Changing retaliation to an independent supergoal would affect, not just the AI's speed, but the AI's ultimate decisions. From the perspective of the current set of supergoals, this new set of decisions would be suboptimal. Suppose a young AI has some set of ultimate goals - traffic reduction, Friendliness, whatever. The young AI, by hypothesis, invents (or is taught) a retaliation logic under which "punching back" serves these supergoals. The maturing AI then considers whether changing the logic to an independent supergoal or optimized instinct is a valid tradeoff. The benefit is shaving one millisecond off the time to initiate retaliation. The cost is that the altered AI will execute retaliation in certain contexts where the present AI would not come to that decision, perhaps at great cost to the present AI's supergoals (traffic reduction, Friendliness, etc). Since recreating the retaliation subgoal is a relatively minor computational cost, the AI will almost certainly choose to have retaliation remain strictly dependent on the supergoals.

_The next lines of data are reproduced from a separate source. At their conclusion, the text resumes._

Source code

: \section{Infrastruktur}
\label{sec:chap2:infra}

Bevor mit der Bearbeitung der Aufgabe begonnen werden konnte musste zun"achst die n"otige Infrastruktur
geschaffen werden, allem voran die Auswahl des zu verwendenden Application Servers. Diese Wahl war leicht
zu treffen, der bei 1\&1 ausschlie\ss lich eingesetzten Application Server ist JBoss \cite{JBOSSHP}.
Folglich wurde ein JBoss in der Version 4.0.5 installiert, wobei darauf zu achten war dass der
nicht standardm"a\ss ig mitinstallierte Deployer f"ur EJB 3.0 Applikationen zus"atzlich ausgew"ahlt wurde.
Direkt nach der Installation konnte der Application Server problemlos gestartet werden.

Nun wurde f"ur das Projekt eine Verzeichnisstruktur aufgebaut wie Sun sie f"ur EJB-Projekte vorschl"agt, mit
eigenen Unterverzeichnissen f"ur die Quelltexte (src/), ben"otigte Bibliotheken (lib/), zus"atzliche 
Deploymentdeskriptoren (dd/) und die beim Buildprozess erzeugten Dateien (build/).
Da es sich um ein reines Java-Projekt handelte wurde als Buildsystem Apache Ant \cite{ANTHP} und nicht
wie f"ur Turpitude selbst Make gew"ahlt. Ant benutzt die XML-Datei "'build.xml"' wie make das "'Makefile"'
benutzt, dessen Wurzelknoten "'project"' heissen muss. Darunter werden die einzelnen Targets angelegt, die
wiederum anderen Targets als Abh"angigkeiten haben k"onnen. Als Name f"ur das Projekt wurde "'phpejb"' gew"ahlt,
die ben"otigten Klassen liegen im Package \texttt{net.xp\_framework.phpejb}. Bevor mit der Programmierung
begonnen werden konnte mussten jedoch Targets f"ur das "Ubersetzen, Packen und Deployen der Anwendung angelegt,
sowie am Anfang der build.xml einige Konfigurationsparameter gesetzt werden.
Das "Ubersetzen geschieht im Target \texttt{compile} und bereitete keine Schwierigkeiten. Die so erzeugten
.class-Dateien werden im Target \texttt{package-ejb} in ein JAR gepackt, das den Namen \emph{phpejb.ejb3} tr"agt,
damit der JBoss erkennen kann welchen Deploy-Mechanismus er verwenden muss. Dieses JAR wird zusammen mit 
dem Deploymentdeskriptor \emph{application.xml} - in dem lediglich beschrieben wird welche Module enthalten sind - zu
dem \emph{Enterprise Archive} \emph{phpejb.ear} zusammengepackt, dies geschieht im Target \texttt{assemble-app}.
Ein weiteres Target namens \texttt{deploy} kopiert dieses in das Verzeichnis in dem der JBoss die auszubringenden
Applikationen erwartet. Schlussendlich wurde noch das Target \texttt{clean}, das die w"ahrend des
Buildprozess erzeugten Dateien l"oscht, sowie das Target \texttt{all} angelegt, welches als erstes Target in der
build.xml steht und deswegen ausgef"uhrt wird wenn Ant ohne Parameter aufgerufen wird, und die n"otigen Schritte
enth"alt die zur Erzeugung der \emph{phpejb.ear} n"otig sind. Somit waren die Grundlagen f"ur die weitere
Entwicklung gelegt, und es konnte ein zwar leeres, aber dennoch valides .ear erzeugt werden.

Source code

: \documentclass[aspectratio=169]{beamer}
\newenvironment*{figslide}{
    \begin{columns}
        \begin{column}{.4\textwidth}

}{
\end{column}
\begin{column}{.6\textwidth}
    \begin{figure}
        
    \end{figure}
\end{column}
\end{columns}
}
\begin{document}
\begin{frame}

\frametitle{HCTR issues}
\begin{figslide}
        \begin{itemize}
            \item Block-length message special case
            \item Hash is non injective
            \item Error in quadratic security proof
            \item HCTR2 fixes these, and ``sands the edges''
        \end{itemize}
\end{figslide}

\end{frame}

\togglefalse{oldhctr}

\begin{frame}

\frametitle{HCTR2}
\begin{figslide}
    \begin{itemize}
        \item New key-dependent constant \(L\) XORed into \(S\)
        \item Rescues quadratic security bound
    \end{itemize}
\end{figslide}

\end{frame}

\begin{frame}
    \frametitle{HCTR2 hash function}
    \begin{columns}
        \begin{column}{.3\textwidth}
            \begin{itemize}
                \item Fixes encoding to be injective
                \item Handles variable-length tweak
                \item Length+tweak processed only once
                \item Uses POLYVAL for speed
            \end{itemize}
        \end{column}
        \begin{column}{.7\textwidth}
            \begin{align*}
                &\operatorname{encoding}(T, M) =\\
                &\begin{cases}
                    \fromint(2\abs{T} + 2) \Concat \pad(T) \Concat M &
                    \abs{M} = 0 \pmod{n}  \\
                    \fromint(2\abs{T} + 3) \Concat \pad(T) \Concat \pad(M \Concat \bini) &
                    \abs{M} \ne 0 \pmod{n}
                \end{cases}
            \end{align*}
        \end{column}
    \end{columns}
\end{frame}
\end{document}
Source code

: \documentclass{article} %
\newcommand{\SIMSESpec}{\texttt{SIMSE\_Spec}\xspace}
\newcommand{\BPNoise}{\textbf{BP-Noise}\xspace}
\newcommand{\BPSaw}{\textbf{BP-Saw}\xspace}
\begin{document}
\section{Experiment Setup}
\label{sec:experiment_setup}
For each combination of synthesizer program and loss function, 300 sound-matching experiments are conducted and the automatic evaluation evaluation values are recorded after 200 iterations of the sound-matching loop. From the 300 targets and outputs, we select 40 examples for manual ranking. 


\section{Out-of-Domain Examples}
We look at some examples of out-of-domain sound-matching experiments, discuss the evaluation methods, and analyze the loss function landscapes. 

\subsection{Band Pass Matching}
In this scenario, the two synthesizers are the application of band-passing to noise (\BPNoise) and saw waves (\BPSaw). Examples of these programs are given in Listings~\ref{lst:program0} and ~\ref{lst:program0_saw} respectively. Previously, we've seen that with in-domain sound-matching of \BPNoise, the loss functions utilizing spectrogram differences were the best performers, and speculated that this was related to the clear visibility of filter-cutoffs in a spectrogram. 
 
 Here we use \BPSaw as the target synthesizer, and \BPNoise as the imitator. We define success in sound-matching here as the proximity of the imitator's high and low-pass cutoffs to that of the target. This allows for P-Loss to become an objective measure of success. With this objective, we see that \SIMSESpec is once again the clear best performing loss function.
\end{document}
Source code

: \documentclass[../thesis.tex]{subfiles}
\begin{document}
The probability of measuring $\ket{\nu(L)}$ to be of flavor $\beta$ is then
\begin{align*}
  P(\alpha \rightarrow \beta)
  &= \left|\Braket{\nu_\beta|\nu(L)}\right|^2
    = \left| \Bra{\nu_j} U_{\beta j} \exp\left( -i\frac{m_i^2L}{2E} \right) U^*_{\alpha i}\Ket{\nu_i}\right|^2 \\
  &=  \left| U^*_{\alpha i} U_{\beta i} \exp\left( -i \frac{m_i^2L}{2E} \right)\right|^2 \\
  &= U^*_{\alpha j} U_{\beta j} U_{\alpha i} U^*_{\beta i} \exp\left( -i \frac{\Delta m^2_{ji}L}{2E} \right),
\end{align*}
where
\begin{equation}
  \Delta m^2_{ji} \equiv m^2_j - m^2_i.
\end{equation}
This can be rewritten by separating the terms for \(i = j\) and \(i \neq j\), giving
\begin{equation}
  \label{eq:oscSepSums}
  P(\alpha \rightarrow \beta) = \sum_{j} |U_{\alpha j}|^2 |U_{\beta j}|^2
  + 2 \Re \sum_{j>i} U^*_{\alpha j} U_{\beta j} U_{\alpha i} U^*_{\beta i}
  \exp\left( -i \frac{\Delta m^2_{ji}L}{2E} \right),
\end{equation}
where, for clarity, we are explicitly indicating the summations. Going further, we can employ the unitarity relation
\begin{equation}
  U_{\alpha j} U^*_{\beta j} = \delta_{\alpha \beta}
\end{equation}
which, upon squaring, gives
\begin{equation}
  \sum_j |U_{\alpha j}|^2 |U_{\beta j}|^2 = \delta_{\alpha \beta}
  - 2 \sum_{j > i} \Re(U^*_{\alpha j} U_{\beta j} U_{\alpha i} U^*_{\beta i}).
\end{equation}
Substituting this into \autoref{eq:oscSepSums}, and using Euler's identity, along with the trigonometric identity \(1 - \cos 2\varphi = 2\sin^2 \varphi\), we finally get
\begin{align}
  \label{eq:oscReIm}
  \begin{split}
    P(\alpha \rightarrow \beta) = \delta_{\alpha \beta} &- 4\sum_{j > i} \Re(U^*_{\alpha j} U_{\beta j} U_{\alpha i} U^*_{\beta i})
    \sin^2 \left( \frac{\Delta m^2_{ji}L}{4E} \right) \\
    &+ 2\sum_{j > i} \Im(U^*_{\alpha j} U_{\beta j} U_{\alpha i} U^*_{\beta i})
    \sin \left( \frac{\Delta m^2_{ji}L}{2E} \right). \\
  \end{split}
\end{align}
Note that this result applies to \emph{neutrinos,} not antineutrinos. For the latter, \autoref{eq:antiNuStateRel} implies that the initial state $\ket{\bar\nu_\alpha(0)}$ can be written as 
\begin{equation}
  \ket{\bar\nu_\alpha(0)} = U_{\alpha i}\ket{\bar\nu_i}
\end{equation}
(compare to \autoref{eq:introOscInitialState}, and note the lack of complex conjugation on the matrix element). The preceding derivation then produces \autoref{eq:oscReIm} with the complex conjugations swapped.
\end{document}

Why do I keep making this point, especially when I believe that a Friendly seed AI can and should live out vis entire lifecycle without ever retaliating against a single human being? I'm trying to drive a stake through the heart of a certain conversation I keep having.
Somebody: "But what happens if the AI decides to do [something only a human would want] ?"
Me: "Ve won't want to do [whatever] because the instinct for doing [whatever] is a complex functional adaptation, and complex functional adaptations don't materialize in source code. I mean, it's understandable that humans want to do [whatever] because of [selection pressure], but you can't reason from that to AIs."
Somebody: "But everyone needs to do [whatever] because [personal philosophy], so the AI will decide to do it as well."
Me: "Yes, doing [whatever] is sometimes useful. But even if the AI decides to do [whatever] because it serves [Friendliness supergoal] under [contrived scenario], that's not the same as having an independent desire to do [whatever]."
Somebody: "Yes, that's what I've been saying: The AI will see that [whatever] is useful and decide to start doing it. So now we need to worry about [scenario in which <whatever> is catastrophically unFriendly]."
Me: "But the AI won't have an independent desire to do [whatever]. The AI will only do [whatever] when it serves the supergoals. A Friendly AI would never do [whatever] if it stomps on the Friendliness supergoals."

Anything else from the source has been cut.